*Task goal*
Pictures are not part of the copy; reproduce the remaining data exactly.

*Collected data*
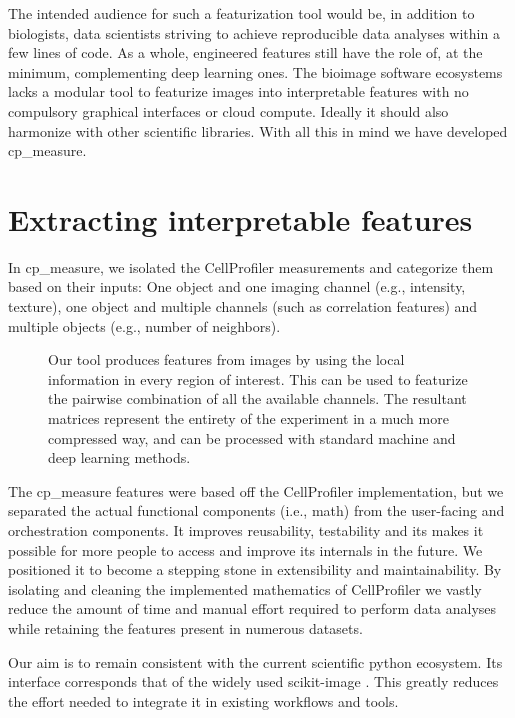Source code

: \documentclass{article}
\begin{document}
The intended audience for such a featurization tool would be, in addition to biologists, data scientists striving to achieve reproducible data analyses within a few lines of code. As a whole, engineered features still have the role of, at the minimum, complementing deep learning ones. The bioimage software ecosystems lacks a modular tool to featurize images into interpretable features with no compulsory graphical interfaces or cloud compute. Ideally it should also harmonize with other scientific libraries. With all this in mind we have developed cp\_measure.
\section{Extracting interpretable features}
\label{sec:org61842b5}
In cp\_measure, we isolated the CellProfiler measurements and categorize them based on their inputs: One object and one imaging channel (e.g., intensity, texture), one object and multiple channels (such as correlation features) and multiple objects (e.g., number of neighbors).

\begin{figure}[htbp]
\centering

\caption{\label{fig:overview}Our tool produces features from images by using the local information in every region of interest. This can be used to featurize the pairwise combination of all the available channels. The resultant matrices represent the entirety of the experiment in a much more compressed way, and can be processed with standard machine and deep learning methods.}
\end{figure}

The cp\_measure features were based off the CellProfiler implementation, but we separated the actual functional components (i.e., math) from the user-facing and orchestration components. It improves reusability, testability and its makes it possible for more people to access and improve its internals in the future. We positioned it to become a stepping stone in extensibility and maintainability. By isolating and cleaning the implemented mathematics of CellProfiler we vastly reduce the amount of time and manual effort required to perform data analyses while retaining the features present in numerous datasets.

Our aim is to remain consistent with the current scientific python ecosystem. Its interface corresponds that of the widely used scikit-image \citep{waltScikitimageImageProcessing2014}. This greatly reduces the effort needed to integrate it in existing workflows and tools.
\end{document}
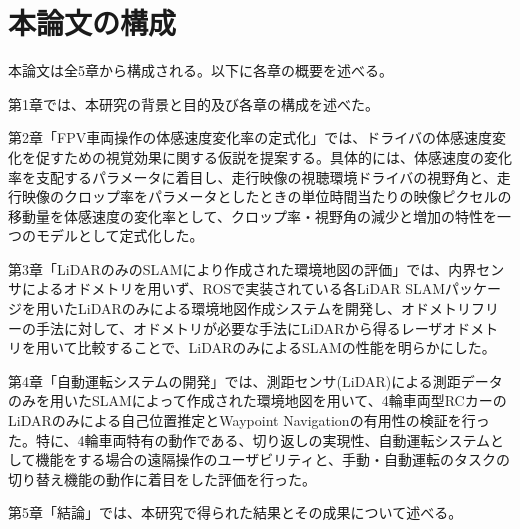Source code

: \section{本論文の構成}

本論文は全5章から構成される。以下に各章の概要を述べる。

第1章では、本研究の背景と目的及び各章の構成を述べた。

第2章「FPV車両操作の体感速度変化率の定式化」では、ドライバの体感速度変化を促すための視覚効果に関する仮説を提案する。具体的には、体感速度の変化率を支配するパラメータに着目し、走行映像の視聴環境ドライバの視野角と、走行映像のクロップ率をパラメータとしたときの単位時間当たりの映像ピクセルの移動量を体感速度の変化率として、クロップ率・視野角の減少と増加の特性を一つのモデルとして定式化した。

第3章「LiDARのみのSLAMにより作成された環境地図の評価」では、内界センサによるオドメトリを用いず、ROSで実装されている各LiDAR SLAMパッケージを用いたLiDARのみによる環境地図作成システムを開発し、オドメトリフリーの手法に対して、オドメトリが必要な手法にLiDARから得るレーザオドメトリを用いて比較することで、LiDARのみによるSLAMの性能を明らかにした。

第4章「自動運転システムの開発」では、測距センサ(LiDAR)による測距データのみを用いたSLAMによって作成された環境地図を用いて、4輪車両型RCカーのLiDARのみによる自己位置推定とWaypoint Navigationの有用性の検証を行った。特に、4輪車両特有の動作である、切り返しの実現性、自動運転システムとして機能をする場合の遠隔操作のユーザビリティと、手動・自動運転のタスクの切り替え機能の動作に着目をした評価を行った。

第5章「結論」では、本研究で得られた結果とその成果について述べる。

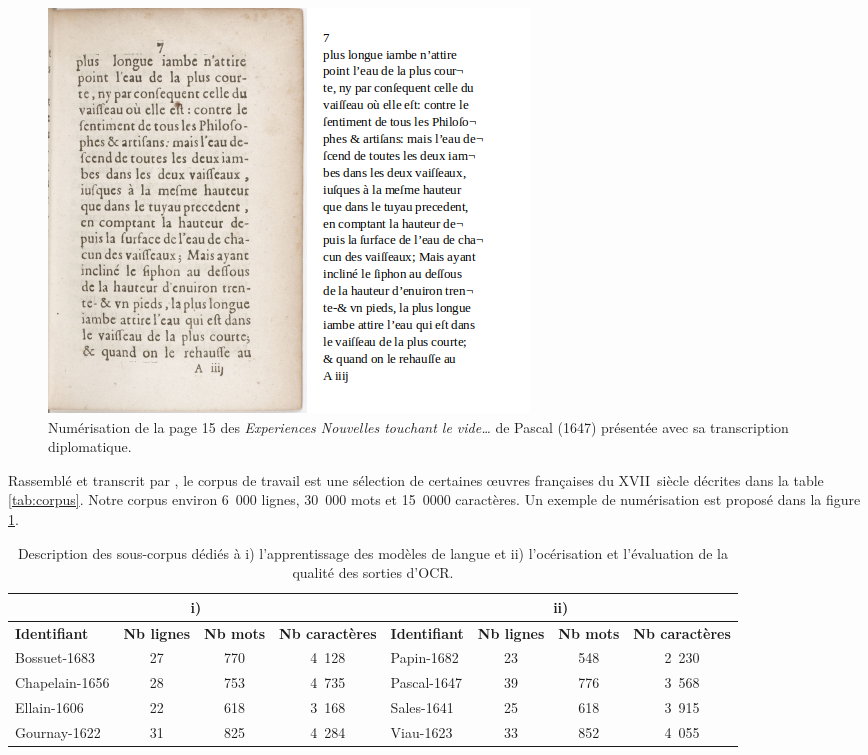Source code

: \documentclass[10pt,twoside]{article}
\begin{document}
    \begin{figure}[htbp] 
    \begin{center} 
    \includegraphics[scale=0.5]{pascal_15_img_transcription.png}
    \end{center} 
    \caption{Numérisation de la page 15 des \textit{Experiences Nouvelles touchant le vide…} de Pascal (1647) 
    présentée avec sa transcription diplomatique.} \label{pascal}
    \end{figure}

    Rassemblé et transcrit par \cite{Gabay2019a},
    le corpus de travail est une sélection de certaines \oe{}uvres françaises du XVII\ieme~siècle 
    décrites dans la table \ref{tab:corpus}. Notre corpus environ 6~000 lignes, 30~000 mots et 15~0000 caractères. 
    Un exemple de numérisation est proposé dans la figure \ref{pascal}.

    \begin{table}[h]
    \begin{center}
    \begin{footnotesize}
    {\setlength{\tabcolsep}{0.1cm}
    \begin{tabular}{|l|c|c|c|l|c|c|c|}
    \hline
    \multicolumn{4}{|c}{i)}&\multicolumn{4}{|c|}{ii)}\\\hline
    \textbf{Identifiant}&\textbf{Nb lignes}&\textbf{Nb mots}&\textbf{Nb caractères}&\textbf{Identifiant}&\textbf{Nb lignes}&\textbf{Nb mots}&\textbf{Nb caractères}\\ \hline
    Bossuet-1683&27&770&4~128&Papin-1682&23&548&2~230\\ \hline
    Chapelain-1656&28&753&4~735&Pascal-1647&39&776&3~568\\ \hline
    Ellain-1606&22&618&3~168&Sales-1641&25&618&3~915\\ \hline
    Gournay-1622&31&825&4~284&Viau-1623&33&852&4~055\\\hline
    \end{tabular}}
    \caption{Description des sous-corpus dédiés à i) l'apprentissage des modèles de langue et ii) l'océrisation
    et l'évaluation de la qualité des sorties d'OCR.} \label{tab:souscorpus}
    \end{footnotesize}
    \end{center}
    \end{table} 
\end{document}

*Solution to this task*
Source code

: \documentclass{article}
\begin{document}
The intended audience for such a featurization tool would be, in addition to biologists, data scientists striving to achieve reproducible data analyses within a few lines of code. As a whole, engineered features still have the role of, at the minimum, complementing deep learning ones. The bioimage software ecosystems lacks a modular tool to featurize images into interpretable features with no compulsory graphical interfaces or cloud compute. Ideally it should also harmonize with other scientific libraries. With all this in mind we have developed cp\_measure.
\section{Extracting interpretable features}
\label{sec:org61842b5}
In cp\_measure, we isolated the CellProfiler measurements and categorize them based on their inputs: One object and one imaging channel (e.g., intensity, texture), one object and multiple channels (such as correlation features) and multiple objects (e.g., number of neighbors).

\begin{figure}[htbp]
\centering

\caption{\label{fig:overview}Our tool produces features from images by using the local information in every region of interest. This can be used to featurize the pairwise combination of all the available channels. The resultant matrices represent the entirety of the experiment in a much more compressed way, and can be processed with standard machine and deep learning methods.}
\end{figure}

The cp\_measure features were based off the CellProfiler implementation, but we separated the actual functional components (i.e., math) from the user-facing and orchestration components. It improves reusability, testability and its makes it possible for more people to access and improve its internals in the future. We positioned it to become a stepping stone in extensibility and maintainability. By isolating and cleaning the implemented mathematics of CellProfiler we vastly reduce the amount of time and manual effort required to perform data analyses while retaining the features present in numerous datasets.

Our aim is to remain consistent with the current scientific python ecosystem. Its interface corresponds that of the widely used scikit-image \citep{waltScikitimageImageProcessing2014}. This greatly reduces the effort needed to integrate it in existing workflows and tools.
\end{document}
Source code

: \section{本論文の構成}

本論文は全5章から構成される。以下に各章の概要を述べる。

第1章では、本研究の背景と目的及び各章の構成を述べた。

第2章「FPV車両操作の体感速度変化率の定式化」では、ドライバの体感速度変化を促すための視覚効果に関する仮説を提案する。具体的には、体感速度の変化率を支配するパラメータに着目し、走行映像の視聴環境ドライバの視野角と、走行映像のクロップ率をパラメータとしたときの単位時間当たりの映像ピクセルの移動量を体感速度の変化率として、クロップ率・視野角の減少と増加の特性を一つのモデルとして定式化した。

第3章「LiDARのみのSLAMにより作成された環境地図の評価」では、内界センサによるオドメトリを用いず、ROSで実装されている各LiDAR SLAMパッケージを用いたLiDARのみによる環境地図作成システムを開発し、オドメトリフリーの手法に対して、オドメトリが必要な手法にLiDARから得るレーザオドメトリを用いて比較することで、LiDARのみによるSLAMの性能を明らかにした。

第4章「自動運転システムの開発」では、測距センサ(LiDAR)による測距データのみを用いたSLAMによって作成された環境地図を用いて、4輪車両型RCカーのLiDARのみによる自己位置推定とWaypoint Navigationの有用性の検証を行った。特に、4輪車両特有の動作である、切り返しの実現性、自動運転システムとして機能をする場合の遠隔操作のユーザビリティと、手動・自動運転のタスクの切り替え機能の動作に着目をした評価を行った。

第5章「結論」では、本研究で得られた結果とその成果について述べる。

Source code

: \documentclass[10pt,twoside]{article}
\begin{document}
    \begin{figure}[htbp] 
    \begin{center} 
    \includegraphics[scale=0.5]{pascal_15_img_transcription.png}
    \end{center} 
    \caption{Numérisation de la page 15 des \textit{Experiences Nouvelles touchant le vide…} de Pascal (1647) 
    présentée avec sa transcription diplomatique.} \label{pascal}
    \end{figure}

    Rassemblé et transcrit par \cite{Gabay2019a},
    le corpus de travail est une sélection de certaines \oe{}uvres françaises du XVII\ieme~siècle 
    décrites dans la table \ref{tab:corpus}. Notre corpus environ 6~000 lignes, 30~000 mots et 15~0000 caractères. 
    Un exemple de numérisation est proposé dans la figure \ref{pascal}.

    \begin{table}[h]
    \begin{center}
    \begin{footnotesize}
    {\setlength{\tabcolsep}{0.1cm}
    \begin{tabular}{|l|c|c|c|l|c|c|c|}
    \hline
    \multicolumn{4}{|c}{i)}&\multicolumn{4}{|c|}{ii)}\\\hline
    \textbf{Identifiant}&\textbf{Nb lignes}&\textbf{Nb mots}&\textbf{Nb caractères}&\textbf{Identifiant}&\textbf{Nb lignes}&\textbf{Nb mots}&\textbf{Nb caractères}\\ \hline
    Bossuet-1683&27&770&4~128&Papin-1682&23&548&2~230\\ \hline
    Chapelain-1656&28&753&4~735&Pascal-1647&39&776&3~568\\ \hline
    Ellain-1606&22&618&3~168&Sales-1641&25&618&3~915\\ \hline
    Gournay-1622&31&825&4~284&Viau-1623&33&852&4~055\\\hline
    \end{tabular}}
    \caption{Description des sous-corpus dédiés à i) l'apprentissage des modèles de langue et ii) l'océrisation
    et l'évaluation de la qualité des sorties d'OCR.} \label{tab:souscorpus}
    \end{footnotesize}
    \end{center}
    \end{table} 
\end{document}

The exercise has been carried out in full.